Three of those options would be within Chapples Park, with price tags ranging from $7.7 million to $8.9 million but all three would not be likely ready until November 2020.

Another possibility would be to locate a facility on the Canadian Lakehead Exhibition grounds at the site of the former Sports Dome. While the option could be ready this fall, the field surface would be significantly smaller than the other choices and is estimated to cost $5.7 million.

The final option would be to have a dome installed at Fort William Stadium, the only possibility that would use a pre-existing field surface. The dome would have to be put up and taken down seasonally to accommodate other uses and is projected to cost $6.5 million.

Soccer Northwest Ontario president Michael Veneziale sees the decision to focus on the permanent solution as a small step forward, but expressed frustration that the process has relatively not advanced over the last couple of years.

“As we’ve seen in the past, there is no interim solution we can do in the immediate. Every time we come up with something, somebody comes out of the woodwork and shuts that plan down,” Veneziale said.

“If the city was to say to us that we were a year or two years away from that, that’s probably something we could swallow. But a four or five-year timeline, it just crushes. There’s nothing else we can get into.”

Kelly Robertson, the city's general manager of community services, said a permanent facility likely wouldn't be ready until 2022 at the earliest.

Veneziale said while men's and women's leagues have had to alternate taking a year off, there has been a massive impact particularly on the competitive youth programs.

“There used to be several rep teams in men’s league playing and developing. There were none this year. There’s no practice time so how can you have a competitive team with nowhere to play?” Veneziale said.

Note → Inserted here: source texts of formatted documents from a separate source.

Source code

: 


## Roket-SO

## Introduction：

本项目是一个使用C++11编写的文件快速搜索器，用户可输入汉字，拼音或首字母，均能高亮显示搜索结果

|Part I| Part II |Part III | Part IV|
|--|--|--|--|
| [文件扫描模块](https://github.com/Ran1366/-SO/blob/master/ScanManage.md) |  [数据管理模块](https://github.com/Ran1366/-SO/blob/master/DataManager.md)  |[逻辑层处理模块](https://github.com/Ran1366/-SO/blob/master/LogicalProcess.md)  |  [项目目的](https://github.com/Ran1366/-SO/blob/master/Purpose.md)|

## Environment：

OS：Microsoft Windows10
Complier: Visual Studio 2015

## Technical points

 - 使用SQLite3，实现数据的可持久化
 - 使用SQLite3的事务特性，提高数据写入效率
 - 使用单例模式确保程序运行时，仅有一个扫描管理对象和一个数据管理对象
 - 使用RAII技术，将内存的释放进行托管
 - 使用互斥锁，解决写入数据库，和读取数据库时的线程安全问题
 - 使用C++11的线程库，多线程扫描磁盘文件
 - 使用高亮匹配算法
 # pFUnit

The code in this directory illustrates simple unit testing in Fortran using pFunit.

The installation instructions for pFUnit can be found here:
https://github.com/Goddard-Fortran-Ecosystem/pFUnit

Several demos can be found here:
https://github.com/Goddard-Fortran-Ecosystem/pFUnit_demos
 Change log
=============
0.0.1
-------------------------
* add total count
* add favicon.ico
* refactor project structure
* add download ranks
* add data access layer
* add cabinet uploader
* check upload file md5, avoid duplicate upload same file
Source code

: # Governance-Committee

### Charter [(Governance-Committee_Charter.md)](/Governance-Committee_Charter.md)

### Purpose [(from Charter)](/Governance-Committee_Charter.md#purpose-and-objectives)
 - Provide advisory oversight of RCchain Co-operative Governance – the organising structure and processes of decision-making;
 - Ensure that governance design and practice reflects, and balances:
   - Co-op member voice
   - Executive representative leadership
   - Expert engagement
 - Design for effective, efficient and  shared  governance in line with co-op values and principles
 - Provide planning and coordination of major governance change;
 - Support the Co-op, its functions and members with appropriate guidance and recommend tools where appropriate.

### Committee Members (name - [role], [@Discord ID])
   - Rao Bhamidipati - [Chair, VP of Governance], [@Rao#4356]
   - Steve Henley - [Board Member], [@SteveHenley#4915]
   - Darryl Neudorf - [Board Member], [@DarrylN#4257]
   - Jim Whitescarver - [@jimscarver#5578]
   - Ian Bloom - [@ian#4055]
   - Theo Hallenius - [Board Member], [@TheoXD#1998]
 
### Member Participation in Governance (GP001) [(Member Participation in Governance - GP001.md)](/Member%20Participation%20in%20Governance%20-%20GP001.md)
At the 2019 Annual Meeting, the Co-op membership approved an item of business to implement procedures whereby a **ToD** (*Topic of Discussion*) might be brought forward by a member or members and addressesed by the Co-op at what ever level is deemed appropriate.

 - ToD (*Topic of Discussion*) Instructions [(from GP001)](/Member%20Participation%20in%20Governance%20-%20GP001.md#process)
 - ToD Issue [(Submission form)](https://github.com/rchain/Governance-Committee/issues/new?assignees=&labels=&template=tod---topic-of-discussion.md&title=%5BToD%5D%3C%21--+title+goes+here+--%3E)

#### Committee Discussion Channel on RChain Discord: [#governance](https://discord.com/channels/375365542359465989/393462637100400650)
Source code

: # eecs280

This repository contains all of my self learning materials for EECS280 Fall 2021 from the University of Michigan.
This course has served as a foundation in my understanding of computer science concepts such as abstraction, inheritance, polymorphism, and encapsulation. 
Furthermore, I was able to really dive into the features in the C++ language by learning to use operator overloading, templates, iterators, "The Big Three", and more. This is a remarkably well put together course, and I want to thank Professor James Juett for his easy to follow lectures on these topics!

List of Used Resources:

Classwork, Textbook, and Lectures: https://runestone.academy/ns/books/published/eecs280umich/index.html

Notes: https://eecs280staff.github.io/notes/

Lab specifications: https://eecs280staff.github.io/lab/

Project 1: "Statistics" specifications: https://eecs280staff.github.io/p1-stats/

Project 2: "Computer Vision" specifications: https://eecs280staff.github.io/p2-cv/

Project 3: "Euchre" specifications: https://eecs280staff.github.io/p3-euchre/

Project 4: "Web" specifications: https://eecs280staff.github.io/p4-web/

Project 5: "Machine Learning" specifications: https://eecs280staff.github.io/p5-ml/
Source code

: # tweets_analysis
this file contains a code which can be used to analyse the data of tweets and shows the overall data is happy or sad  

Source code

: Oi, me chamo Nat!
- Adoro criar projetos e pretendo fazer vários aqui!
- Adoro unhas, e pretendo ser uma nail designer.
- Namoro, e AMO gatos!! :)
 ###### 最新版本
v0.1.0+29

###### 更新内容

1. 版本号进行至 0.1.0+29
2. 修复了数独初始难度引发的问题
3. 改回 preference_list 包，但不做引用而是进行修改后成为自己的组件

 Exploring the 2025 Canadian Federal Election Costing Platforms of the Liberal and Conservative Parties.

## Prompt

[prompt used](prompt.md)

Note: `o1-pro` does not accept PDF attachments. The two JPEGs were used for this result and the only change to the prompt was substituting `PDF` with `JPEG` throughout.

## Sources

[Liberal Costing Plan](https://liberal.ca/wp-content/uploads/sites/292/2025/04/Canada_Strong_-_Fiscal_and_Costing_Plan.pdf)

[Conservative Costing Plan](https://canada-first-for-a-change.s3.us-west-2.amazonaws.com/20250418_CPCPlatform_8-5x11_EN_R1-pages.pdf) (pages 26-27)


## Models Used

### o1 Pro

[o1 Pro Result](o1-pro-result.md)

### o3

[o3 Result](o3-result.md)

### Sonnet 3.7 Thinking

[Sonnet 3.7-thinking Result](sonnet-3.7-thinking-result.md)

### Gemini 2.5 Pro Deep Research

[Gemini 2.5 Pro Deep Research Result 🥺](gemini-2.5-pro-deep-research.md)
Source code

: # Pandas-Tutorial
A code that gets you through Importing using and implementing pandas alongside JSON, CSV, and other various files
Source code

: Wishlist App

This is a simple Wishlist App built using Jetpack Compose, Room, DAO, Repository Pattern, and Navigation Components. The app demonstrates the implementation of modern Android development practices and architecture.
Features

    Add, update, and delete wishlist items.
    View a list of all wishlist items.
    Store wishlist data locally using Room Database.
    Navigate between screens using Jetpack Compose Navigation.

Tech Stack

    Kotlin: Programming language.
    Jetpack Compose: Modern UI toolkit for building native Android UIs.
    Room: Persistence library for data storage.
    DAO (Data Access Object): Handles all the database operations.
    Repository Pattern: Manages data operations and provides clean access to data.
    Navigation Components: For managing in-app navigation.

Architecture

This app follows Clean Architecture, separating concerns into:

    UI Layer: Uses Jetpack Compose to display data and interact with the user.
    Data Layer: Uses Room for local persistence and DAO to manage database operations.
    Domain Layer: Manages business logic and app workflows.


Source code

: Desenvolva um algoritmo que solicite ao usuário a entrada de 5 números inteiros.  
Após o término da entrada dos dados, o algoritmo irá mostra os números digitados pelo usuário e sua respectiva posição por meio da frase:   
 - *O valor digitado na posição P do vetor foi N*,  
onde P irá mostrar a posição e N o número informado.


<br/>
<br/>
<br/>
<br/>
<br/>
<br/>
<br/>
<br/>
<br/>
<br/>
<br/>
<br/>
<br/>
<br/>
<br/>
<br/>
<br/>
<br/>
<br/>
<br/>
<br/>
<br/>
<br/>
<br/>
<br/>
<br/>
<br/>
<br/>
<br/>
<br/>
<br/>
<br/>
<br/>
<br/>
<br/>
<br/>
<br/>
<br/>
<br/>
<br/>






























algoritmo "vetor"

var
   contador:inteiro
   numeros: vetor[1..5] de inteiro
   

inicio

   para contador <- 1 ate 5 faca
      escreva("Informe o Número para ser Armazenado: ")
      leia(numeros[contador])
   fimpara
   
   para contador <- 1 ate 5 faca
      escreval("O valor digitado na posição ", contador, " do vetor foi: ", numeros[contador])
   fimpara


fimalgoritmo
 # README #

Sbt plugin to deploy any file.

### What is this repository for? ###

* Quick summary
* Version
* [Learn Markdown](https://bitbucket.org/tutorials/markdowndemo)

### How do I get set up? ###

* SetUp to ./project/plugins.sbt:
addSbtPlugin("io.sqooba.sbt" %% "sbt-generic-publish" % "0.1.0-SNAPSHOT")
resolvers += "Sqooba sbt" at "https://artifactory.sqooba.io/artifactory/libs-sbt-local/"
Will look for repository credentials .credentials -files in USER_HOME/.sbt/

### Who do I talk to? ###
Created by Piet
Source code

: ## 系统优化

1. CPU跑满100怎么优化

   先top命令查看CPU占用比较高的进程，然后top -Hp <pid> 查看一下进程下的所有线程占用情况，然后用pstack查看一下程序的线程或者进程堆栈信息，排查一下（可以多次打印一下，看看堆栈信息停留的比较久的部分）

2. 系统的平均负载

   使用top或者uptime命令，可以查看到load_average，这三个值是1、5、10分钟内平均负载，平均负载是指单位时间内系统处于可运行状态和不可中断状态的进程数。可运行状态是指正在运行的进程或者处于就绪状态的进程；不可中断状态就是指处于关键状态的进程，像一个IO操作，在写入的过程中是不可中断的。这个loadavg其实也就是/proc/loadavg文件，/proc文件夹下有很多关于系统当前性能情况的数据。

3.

“It’s not only frustration for me. I play soccer. I can go to another sport. I’m talking more so about the younger kids, the younger adults that are looking to get scholarships and go away. We have a lot of that and you’re really messing up these children’s opportunities to get free schooling.”

Coun. Rebecca Johnson said the community needs to know that a new facility is not something that is going to happen overnight.

“I think we have to be very upfront with the community and say that this is not an easy fix and that we have to as a council really make a firm decision and we’re not ready to make that (Monday night),” Johnson said.